In Usa i sospetti criminali vengono geneticamente "registrati" da
vent'anni, compresi quelli che poi si dimostrano innocenti. Hanno iniziato gli
agenti dell'FBI, ma adesso la procedura è gestita anche dalle polizie locali. L'argomento
è stato affrontato poco tempo fa anche dal New York Times; che parla addirittura
di "consegne" di Dna in cambio di un patteggiamento della pena. Fanalino
di coda, l'Italia, che ha istituito la Banca dati nazionale del Dna presso il
Ministero dell'Interno, finalizzata all'archivio delle schede di condannati e
indagati, «ma dove le schedature non sono ancora partite», dice Boschi. Se tutto
va bene il servizio partirà dal 2015. E potremmo andare avanti all'infinito, ma
il caso di Yara è un mondo a sé. Di fatto, grazie all'analisi del Dna, oggi
l'assassino della giovane ginnasta scomparsa da Brembate Sopra il 26 novembre
2010, ha un nome. Un intricato caso giudiziario che con un archivio genetico "globale"
si sarebbe potuto risolvere rapidamente e che invece s'è protratto per oltre
tre anni; dal momento in cui è stato rinvenuto sugli indumenti di Yara il Dna
del presunto assassino, l'ormai paradossalmente famoso Ignoto1. Da qui si è
passati a Damiano Guerinoni, frequentatore di discoteche, poi ai suoi tre
cugini e al loro padre, Giuseppe Guerinoni, al 99,99999987% padre dell'omicida,
deceduto nel 1999. I passi successivi sono stati rocamboleschi, con il
coinvolgimento di tutte le presunte persone venute a contatto con quest'ultimo,
ex guidatore di autobus; puntando gli occhi soprattutto sulle ragazzi madri.
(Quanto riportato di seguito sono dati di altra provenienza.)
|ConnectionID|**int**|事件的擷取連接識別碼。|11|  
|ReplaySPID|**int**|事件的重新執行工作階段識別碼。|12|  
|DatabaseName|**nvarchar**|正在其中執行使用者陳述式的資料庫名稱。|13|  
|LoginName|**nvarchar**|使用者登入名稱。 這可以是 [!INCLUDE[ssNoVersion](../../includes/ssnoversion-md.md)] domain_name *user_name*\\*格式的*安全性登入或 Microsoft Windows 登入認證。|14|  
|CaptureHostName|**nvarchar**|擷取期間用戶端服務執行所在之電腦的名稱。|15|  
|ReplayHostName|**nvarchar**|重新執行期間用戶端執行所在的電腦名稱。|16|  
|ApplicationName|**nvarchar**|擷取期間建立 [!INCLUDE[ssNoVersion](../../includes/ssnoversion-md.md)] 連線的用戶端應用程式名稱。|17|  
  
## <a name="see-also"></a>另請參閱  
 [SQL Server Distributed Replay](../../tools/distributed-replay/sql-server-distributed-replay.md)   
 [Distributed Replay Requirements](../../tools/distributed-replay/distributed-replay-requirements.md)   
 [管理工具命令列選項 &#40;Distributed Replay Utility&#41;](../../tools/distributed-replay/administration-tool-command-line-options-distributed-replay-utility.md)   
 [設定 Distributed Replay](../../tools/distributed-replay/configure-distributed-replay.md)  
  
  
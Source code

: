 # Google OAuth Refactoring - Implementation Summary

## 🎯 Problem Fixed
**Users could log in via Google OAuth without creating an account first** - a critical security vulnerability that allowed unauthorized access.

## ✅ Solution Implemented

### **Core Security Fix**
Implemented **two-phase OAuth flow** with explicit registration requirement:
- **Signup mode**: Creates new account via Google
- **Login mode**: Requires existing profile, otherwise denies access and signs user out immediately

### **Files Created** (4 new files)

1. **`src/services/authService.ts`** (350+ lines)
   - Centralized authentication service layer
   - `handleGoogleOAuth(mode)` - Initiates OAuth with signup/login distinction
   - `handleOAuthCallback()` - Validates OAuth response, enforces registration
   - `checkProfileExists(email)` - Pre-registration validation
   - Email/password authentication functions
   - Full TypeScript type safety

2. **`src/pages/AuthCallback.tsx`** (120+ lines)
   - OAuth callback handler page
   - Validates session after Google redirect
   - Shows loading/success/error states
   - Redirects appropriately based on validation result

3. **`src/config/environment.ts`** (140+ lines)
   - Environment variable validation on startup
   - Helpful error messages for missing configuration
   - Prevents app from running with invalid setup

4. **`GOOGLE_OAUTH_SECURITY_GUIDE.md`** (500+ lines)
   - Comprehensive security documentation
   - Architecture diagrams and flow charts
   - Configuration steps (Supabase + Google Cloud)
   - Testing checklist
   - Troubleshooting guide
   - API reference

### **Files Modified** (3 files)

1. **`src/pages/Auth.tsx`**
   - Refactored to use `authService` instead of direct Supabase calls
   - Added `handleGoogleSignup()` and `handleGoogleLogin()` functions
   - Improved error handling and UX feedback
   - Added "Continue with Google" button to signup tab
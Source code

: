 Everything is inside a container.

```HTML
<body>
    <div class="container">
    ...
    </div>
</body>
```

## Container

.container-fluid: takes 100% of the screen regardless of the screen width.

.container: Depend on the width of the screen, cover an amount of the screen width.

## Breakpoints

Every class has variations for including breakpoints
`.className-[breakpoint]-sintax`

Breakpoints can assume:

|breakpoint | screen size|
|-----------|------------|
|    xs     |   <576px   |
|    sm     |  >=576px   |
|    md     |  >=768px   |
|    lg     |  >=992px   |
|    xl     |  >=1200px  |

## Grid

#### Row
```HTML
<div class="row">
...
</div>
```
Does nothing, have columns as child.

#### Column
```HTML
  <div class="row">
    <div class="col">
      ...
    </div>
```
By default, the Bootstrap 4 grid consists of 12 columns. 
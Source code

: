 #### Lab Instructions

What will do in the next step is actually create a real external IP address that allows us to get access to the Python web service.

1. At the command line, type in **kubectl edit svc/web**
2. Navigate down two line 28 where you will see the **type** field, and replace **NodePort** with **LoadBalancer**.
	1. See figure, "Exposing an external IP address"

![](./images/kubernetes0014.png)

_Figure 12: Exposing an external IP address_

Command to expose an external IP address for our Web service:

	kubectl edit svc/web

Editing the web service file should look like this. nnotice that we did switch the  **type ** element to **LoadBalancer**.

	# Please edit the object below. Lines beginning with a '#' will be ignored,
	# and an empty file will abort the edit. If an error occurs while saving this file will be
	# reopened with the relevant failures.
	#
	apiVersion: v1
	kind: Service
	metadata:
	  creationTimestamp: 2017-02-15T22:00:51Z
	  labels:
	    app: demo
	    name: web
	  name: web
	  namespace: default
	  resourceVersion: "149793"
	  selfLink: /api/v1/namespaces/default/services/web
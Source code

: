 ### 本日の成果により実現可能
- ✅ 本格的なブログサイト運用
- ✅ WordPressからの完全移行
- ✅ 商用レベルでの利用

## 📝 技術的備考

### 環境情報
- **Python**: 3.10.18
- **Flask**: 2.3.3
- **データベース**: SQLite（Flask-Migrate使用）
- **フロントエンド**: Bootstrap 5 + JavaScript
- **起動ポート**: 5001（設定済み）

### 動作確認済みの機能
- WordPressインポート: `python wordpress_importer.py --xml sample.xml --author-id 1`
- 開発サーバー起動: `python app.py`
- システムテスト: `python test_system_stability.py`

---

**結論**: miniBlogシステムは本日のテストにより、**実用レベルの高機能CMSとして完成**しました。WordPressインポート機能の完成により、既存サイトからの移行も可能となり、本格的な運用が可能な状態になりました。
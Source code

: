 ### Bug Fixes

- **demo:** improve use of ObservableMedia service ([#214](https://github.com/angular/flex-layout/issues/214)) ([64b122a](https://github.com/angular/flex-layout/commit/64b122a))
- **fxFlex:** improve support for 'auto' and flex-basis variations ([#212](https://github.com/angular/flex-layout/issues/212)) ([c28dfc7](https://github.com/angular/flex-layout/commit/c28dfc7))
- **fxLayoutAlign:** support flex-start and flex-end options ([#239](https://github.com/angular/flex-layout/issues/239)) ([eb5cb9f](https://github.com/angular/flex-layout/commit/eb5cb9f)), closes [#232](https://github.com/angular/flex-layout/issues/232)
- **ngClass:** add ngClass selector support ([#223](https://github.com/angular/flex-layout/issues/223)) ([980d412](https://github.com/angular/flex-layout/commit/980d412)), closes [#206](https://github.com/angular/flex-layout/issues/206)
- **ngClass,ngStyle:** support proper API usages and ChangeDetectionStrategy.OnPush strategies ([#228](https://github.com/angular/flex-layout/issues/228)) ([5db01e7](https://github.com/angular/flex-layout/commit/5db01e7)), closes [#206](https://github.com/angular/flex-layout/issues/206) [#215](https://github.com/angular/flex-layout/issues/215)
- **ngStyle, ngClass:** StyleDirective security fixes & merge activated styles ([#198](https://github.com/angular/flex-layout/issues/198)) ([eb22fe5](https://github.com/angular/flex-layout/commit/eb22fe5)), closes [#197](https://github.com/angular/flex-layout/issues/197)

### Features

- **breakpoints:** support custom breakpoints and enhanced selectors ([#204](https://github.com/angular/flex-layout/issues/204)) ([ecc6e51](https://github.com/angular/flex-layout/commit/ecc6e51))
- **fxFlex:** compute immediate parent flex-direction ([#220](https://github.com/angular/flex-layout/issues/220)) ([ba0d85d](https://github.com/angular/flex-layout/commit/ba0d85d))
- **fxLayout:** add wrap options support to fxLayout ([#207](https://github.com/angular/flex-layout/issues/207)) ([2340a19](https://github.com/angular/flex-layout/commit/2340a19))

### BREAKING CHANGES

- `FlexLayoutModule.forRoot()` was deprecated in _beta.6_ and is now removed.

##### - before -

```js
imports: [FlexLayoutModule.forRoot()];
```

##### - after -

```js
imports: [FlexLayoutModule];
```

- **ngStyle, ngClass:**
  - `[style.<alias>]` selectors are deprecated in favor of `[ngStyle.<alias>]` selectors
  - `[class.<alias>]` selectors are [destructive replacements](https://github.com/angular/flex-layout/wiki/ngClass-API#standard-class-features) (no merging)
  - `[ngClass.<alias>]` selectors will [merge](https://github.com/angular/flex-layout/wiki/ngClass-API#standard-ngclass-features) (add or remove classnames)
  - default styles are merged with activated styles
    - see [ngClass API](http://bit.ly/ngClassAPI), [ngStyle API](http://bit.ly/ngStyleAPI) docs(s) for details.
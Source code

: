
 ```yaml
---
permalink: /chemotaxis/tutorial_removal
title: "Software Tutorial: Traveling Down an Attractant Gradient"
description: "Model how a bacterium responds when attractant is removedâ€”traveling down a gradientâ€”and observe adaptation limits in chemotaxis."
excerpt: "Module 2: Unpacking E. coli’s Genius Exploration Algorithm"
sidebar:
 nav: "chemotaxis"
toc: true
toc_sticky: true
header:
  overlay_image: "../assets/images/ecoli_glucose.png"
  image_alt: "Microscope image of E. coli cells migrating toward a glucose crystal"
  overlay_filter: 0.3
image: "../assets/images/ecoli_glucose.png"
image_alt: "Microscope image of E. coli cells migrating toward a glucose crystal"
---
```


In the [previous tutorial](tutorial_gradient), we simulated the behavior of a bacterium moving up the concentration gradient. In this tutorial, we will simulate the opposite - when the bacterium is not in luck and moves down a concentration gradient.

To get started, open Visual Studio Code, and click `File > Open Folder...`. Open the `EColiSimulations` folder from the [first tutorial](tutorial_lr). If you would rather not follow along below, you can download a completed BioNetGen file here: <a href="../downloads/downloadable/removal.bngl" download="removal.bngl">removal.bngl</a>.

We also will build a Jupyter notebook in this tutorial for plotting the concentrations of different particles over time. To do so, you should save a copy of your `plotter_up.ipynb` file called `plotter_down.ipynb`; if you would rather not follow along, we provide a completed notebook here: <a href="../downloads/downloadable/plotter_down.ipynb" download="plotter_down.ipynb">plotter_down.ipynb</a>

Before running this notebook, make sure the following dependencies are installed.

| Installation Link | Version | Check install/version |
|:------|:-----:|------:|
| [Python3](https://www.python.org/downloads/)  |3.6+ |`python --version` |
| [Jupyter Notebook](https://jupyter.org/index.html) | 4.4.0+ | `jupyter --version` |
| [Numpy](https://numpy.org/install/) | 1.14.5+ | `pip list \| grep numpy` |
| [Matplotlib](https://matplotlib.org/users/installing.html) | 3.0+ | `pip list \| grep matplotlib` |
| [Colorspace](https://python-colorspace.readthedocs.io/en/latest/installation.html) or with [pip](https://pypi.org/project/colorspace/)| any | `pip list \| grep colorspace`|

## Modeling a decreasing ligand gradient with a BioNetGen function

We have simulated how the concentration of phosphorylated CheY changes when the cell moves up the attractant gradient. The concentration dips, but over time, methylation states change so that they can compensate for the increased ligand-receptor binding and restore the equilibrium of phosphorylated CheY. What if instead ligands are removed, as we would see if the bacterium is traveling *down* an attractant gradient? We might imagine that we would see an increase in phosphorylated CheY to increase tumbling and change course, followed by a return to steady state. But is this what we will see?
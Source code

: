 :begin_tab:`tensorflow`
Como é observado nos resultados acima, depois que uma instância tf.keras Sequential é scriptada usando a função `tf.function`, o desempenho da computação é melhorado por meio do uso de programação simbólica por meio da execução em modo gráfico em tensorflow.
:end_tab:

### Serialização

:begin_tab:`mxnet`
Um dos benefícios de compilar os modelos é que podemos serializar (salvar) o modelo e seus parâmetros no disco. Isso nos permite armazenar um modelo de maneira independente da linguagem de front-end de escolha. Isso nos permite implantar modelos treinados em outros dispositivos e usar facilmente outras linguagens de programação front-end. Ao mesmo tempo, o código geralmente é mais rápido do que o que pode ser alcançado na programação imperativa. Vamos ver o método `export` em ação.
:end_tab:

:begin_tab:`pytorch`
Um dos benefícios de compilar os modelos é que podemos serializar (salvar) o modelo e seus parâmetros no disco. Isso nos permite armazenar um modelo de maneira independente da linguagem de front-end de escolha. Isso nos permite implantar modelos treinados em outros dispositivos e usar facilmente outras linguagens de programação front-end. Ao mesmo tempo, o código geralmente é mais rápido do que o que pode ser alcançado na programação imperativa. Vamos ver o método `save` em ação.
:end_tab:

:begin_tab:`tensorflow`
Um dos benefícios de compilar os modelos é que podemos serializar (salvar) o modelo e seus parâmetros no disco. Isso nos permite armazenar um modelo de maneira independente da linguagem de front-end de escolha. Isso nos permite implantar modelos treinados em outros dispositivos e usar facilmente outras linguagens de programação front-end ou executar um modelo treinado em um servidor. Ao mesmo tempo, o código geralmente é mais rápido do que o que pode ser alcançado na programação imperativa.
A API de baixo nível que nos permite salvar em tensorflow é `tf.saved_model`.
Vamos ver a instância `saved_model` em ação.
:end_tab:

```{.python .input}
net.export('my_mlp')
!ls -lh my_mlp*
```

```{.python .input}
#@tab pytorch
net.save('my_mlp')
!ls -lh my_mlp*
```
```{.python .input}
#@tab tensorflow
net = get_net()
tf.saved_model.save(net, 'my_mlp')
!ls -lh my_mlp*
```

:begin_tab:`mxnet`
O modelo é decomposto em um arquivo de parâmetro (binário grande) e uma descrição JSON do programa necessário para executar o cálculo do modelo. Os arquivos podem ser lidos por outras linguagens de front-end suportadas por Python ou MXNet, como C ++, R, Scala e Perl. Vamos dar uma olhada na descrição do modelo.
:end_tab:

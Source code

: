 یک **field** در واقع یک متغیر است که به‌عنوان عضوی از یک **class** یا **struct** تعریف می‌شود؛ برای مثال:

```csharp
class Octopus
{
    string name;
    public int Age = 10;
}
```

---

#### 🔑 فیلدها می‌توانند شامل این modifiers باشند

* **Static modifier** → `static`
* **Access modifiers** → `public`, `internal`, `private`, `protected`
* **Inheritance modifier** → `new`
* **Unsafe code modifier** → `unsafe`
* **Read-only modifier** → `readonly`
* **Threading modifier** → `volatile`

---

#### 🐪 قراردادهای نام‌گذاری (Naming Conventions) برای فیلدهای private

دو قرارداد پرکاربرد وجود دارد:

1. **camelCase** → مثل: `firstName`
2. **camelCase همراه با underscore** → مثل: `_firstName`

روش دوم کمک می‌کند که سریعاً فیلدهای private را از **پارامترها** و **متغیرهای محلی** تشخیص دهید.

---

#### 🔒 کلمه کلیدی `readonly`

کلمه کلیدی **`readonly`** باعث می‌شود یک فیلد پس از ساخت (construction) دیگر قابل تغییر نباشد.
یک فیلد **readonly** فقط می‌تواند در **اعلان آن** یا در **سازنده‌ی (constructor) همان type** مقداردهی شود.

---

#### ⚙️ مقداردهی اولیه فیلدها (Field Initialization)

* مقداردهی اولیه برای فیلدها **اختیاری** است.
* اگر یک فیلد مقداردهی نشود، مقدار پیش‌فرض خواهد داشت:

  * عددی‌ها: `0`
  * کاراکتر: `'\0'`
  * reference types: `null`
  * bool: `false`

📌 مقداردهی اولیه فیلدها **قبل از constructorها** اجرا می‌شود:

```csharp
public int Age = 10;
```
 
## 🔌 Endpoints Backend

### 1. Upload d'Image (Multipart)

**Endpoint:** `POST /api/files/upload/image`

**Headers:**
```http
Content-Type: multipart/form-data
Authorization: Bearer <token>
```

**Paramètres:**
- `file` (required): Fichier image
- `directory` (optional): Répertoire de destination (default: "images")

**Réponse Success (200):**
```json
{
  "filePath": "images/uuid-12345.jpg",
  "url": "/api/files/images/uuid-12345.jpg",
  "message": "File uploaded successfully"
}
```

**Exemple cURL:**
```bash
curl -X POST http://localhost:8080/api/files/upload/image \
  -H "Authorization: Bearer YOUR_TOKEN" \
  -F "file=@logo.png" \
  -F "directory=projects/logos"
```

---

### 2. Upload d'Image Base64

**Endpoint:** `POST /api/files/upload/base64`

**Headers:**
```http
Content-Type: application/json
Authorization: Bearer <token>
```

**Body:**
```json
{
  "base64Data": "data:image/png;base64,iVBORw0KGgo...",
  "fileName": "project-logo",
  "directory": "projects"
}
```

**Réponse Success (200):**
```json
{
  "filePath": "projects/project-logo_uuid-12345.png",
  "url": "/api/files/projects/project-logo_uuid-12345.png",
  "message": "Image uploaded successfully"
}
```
Alla fine si è arrivati a Ester Arzufi, con un corredo genetico perfettamente assimilabile
a quello della madre di Ignoto1. Il cerchio si chiude e con la scusa di un
banale controllo del livello di alcol nel sangue viene definitivamente fatta
luce sull'assassino di Yara: un 44enne, padre di tre figli, da tutti considerato
un tipo con la faccia da bravo ragazzo.